SOURCE RECORDS:
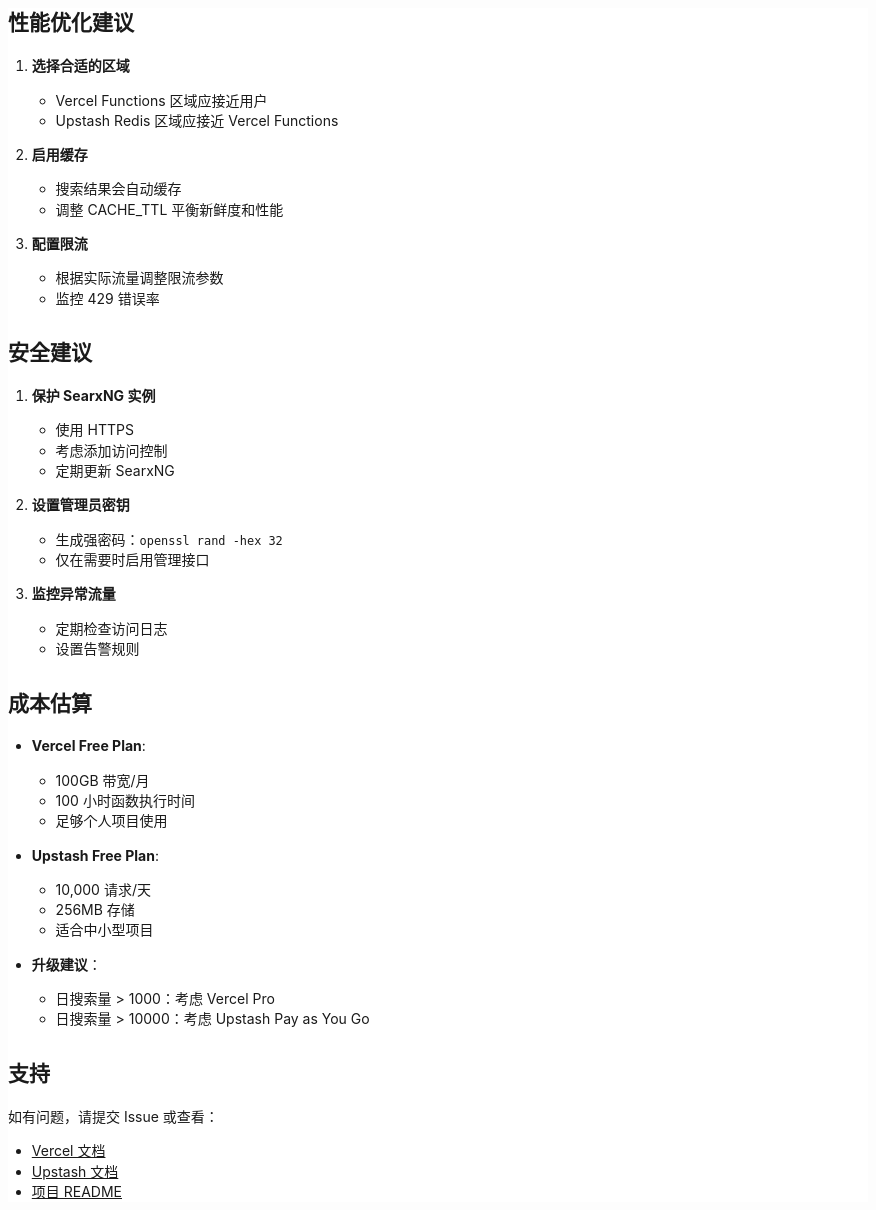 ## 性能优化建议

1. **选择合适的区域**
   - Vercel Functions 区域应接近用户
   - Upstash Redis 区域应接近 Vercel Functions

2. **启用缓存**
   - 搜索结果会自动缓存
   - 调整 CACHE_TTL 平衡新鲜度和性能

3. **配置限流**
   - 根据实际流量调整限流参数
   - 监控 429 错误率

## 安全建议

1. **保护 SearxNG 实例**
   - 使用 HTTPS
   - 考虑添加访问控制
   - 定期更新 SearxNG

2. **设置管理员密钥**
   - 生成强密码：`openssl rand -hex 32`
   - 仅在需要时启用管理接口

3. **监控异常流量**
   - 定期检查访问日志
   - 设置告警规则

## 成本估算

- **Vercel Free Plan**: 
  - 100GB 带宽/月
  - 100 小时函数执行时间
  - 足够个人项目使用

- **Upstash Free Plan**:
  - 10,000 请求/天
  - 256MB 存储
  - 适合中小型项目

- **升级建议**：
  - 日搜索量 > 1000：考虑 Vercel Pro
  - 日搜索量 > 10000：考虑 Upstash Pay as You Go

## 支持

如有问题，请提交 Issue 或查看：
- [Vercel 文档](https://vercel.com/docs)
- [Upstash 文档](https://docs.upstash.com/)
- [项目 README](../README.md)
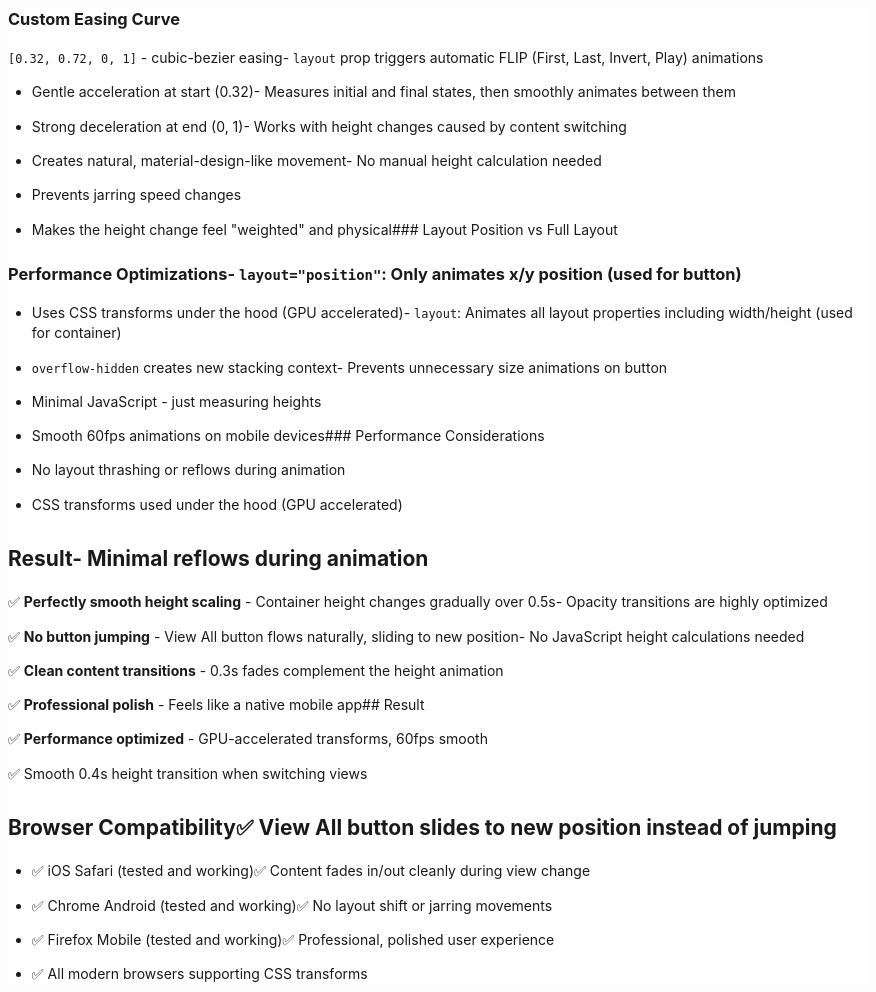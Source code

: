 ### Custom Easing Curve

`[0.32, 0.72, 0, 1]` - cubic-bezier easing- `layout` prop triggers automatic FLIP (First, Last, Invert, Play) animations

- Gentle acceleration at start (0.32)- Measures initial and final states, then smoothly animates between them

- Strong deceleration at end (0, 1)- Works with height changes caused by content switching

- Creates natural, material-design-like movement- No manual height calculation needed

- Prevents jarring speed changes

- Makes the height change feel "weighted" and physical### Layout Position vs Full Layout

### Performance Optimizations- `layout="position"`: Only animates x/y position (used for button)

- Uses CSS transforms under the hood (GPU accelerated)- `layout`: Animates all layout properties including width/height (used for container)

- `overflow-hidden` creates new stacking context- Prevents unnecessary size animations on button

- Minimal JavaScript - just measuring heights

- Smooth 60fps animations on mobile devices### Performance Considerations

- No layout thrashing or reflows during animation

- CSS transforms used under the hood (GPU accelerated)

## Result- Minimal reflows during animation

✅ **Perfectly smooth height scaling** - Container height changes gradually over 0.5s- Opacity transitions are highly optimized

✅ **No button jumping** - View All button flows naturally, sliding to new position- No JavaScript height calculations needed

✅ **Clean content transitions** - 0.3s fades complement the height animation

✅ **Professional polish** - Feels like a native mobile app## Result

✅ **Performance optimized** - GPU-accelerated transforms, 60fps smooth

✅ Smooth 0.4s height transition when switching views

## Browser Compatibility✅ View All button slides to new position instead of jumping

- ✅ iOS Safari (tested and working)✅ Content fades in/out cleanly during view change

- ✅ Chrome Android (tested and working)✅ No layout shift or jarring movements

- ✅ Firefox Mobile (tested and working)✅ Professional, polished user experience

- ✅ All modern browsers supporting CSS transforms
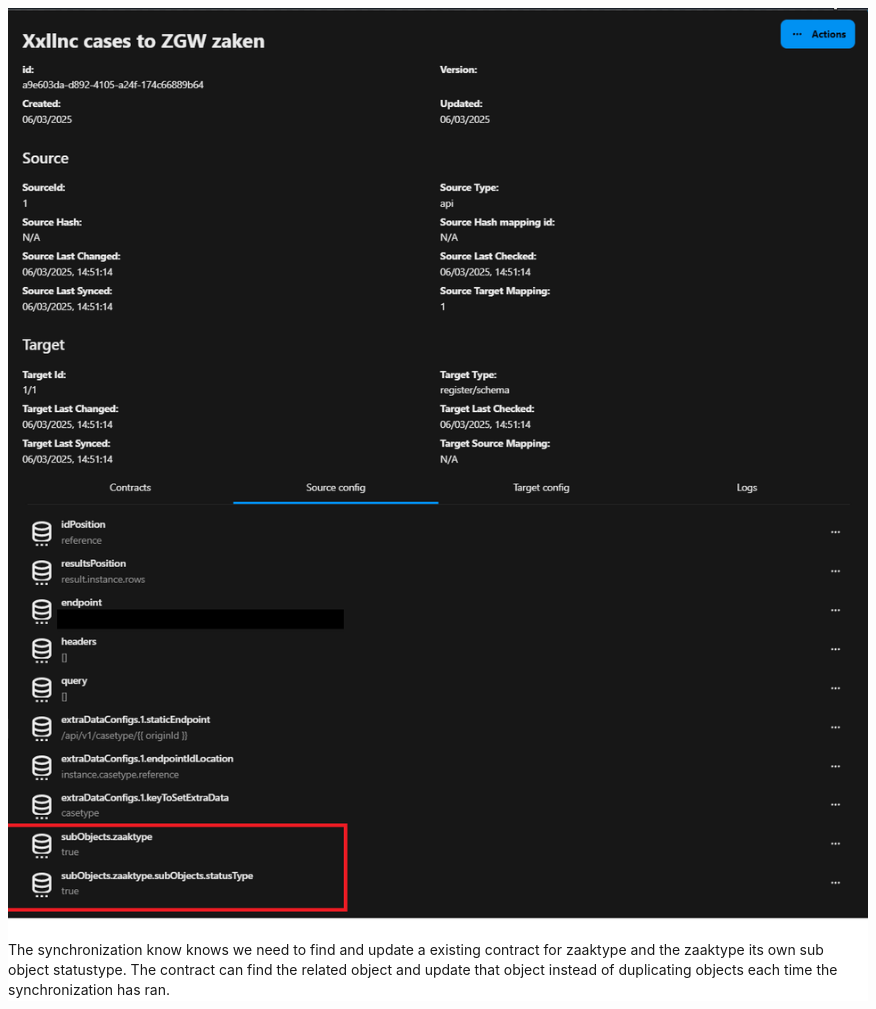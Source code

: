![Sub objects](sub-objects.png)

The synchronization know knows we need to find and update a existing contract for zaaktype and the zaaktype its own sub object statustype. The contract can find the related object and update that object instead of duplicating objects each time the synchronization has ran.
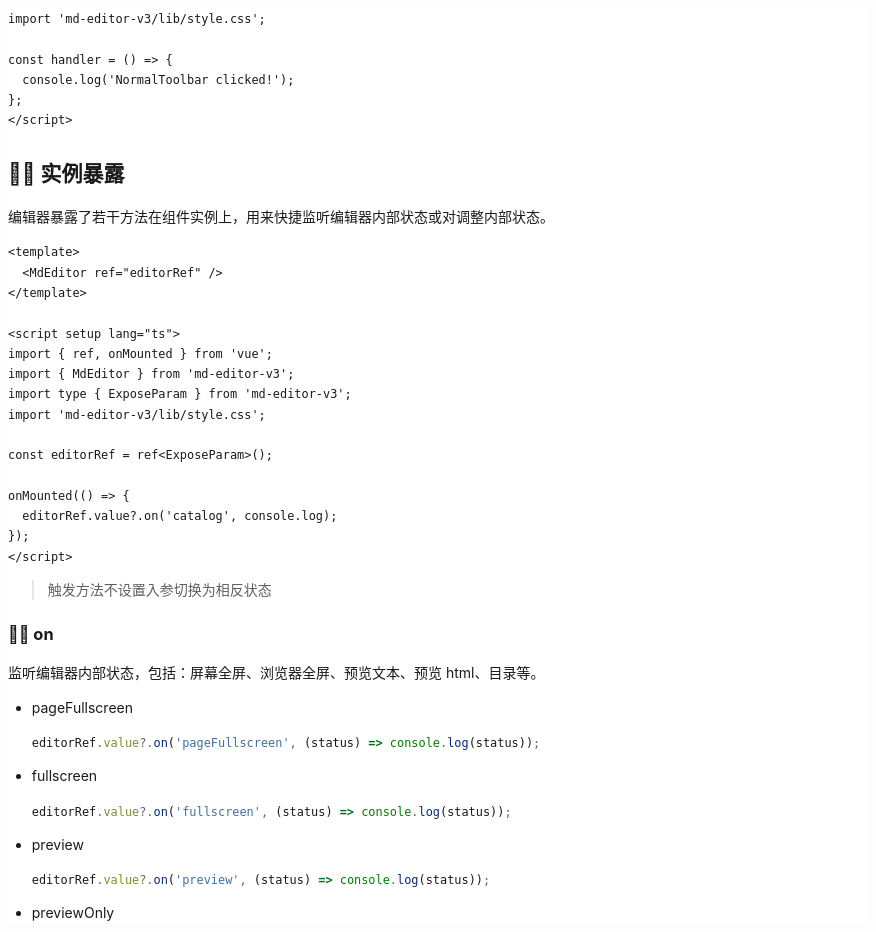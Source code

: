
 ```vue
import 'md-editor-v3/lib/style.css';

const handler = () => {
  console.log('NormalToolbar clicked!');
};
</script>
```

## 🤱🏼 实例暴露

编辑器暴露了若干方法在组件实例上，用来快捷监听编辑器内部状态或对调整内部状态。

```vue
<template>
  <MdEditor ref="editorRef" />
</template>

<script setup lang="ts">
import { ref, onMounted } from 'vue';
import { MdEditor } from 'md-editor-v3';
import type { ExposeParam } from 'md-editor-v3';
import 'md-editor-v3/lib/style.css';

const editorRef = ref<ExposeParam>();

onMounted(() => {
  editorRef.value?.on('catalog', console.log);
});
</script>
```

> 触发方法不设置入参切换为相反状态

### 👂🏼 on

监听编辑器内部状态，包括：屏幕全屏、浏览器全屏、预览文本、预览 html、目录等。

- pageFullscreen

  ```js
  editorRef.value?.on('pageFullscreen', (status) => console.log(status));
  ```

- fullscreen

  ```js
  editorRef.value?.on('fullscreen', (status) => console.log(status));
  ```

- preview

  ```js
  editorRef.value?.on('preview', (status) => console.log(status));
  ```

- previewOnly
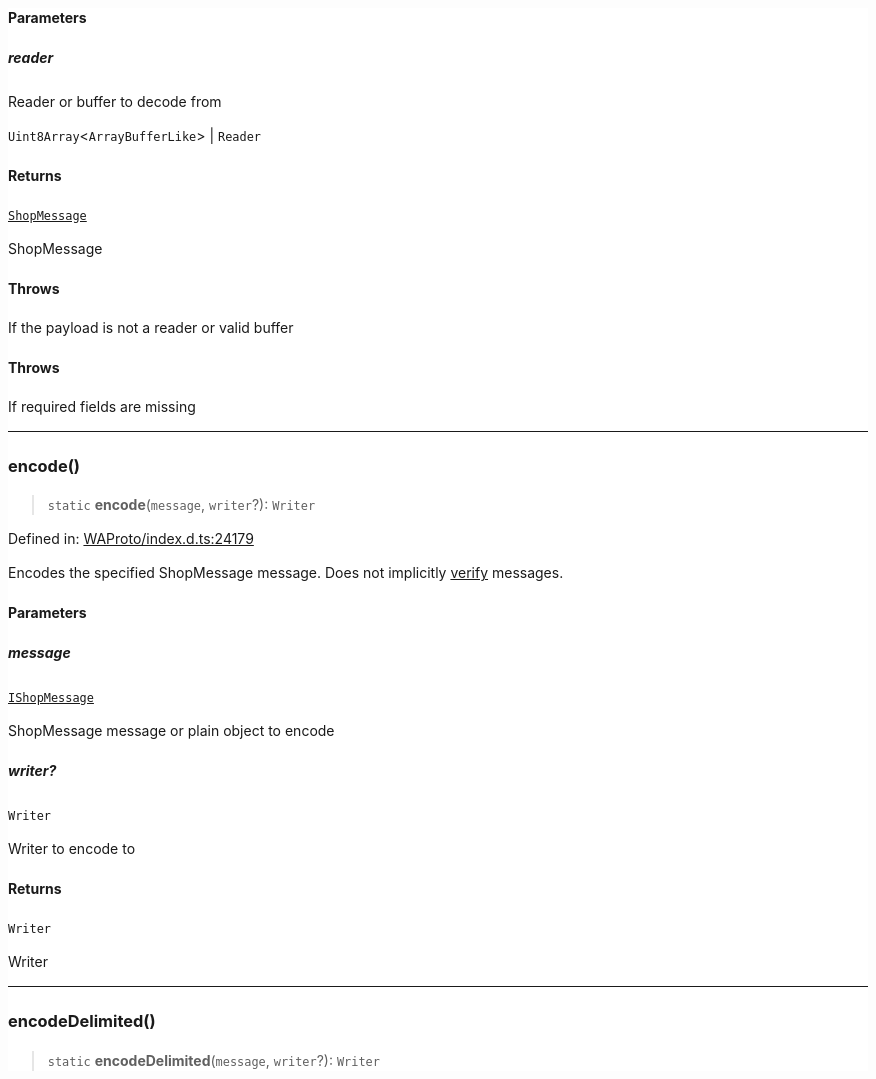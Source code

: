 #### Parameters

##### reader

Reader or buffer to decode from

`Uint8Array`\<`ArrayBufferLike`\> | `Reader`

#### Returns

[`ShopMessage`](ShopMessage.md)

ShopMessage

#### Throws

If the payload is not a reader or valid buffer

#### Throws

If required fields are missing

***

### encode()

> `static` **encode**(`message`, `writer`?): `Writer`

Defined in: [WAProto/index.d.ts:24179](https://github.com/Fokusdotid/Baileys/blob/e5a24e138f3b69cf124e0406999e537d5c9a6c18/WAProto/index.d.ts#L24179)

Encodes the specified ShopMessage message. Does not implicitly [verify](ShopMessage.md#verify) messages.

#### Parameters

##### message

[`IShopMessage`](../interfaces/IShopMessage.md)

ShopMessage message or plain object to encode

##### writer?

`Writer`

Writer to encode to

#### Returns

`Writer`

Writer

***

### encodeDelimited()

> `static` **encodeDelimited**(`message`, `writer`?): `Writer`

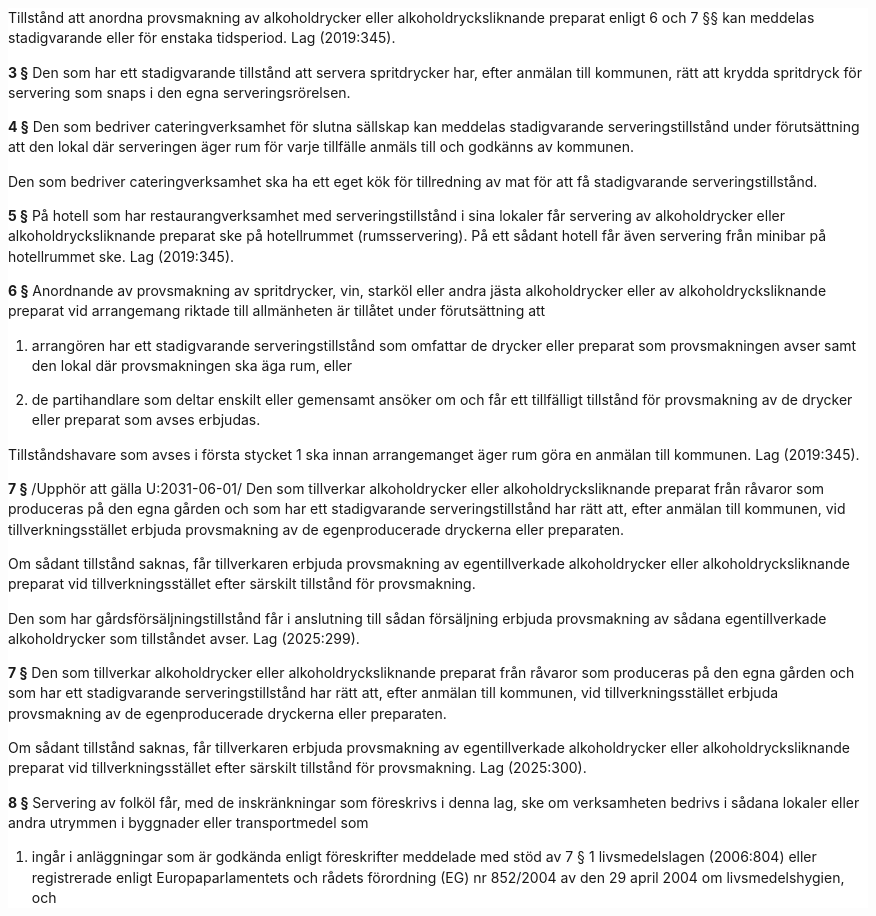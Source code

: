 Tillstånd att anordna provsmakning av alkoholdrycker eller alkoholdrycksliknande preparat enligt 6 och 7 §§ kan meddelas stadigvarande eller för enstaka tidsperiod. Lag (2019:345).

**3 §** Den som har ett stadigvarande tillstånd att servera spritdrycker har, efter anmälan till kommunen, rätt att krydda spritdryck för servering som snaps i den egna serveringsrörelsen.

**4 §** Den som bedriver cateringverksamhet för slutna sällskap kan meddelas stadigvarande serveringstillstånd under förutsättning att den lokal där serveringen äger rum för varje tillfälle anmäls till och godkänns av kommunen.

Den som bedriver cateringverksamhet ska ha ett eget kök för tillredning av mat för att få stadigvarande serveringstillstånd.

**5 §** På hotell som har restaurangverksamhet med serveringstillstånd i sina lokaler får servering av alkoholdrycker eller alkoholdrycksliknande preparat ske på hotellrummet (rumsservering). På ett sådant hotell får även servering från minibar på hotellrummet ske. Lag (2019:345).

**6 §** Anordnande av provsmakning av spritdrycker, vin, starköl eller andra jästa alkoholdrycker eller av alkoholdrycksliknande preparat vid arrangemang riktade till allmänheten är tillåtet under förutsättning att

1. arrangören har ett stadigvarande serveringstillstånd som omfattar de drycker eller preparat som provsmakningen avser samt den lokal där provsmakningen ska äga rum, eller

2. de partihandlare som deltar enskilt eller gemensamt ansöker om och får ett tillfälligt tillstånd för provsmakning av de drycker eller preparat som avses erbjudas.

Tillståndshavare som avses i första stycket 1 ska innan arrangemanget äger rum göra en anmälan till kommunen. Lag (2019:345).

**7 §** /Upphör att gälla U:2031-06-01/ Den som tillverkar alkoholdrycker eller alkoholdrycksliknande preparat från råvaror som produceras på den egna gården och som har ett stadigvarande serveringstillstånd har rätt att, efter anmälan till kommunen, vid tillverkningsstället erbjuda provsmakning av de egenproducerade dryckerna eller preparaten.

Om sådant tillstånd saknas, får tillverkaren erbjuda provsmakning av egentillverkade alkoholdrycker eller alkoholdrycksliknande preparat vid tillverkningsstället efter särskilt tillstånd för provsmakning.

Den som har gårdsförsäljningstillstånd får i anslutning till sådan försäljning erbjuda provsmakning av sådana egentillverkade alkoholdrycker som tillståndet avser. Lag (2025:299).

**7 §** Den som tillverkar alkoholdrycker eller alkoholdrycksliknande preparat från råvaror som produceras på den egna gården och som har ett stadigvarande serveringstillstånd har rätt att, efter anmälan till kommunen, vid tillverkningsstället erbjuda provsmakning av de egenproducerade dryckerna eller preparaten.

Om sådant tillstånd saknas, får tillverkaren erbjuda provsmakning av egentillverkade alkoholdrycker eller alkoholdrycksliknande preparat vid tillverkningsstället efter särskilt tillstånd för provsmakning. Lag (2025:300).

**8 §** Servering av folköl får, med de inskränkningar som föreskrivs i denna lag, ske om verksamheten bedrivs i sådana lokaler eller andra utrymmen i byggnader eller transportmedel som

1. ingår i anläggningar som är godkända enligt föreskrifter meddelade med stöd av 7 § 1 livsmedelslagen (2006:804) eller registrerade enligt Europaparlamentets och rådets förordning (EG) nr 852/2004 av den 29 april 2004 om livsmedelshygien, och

TASK TO CARRY OUT: The expected result is every line from the material above that includes "dryckerna".

PROBLEM SOLUTION:
**7 §** /Upphör att gälla U:2031-06-01/ Den som tillverkar alkoholdrycker eller alkoholdrycksliknande preparat från råvaror som produceras på den egna gården och som har ett stadigvarande serveringstillstånd har rätt att, efter anmälan till kommunen, vid tillverkningsstället erbjuda provsmakning av de egenproducerade dryckerna eller preparaten.
**7 §** Den som tillverkar alkoholdrycker eller alkoholdrycksliknande preparat från råvaror som produceras på den egna gården och som har ett stadigvarande serveringstillstånd har rätt att, efter anmälan till kommunen, vid tillverkningsstället erbjuda provsmakning av de egenproducerade dryckerna eller preparaten.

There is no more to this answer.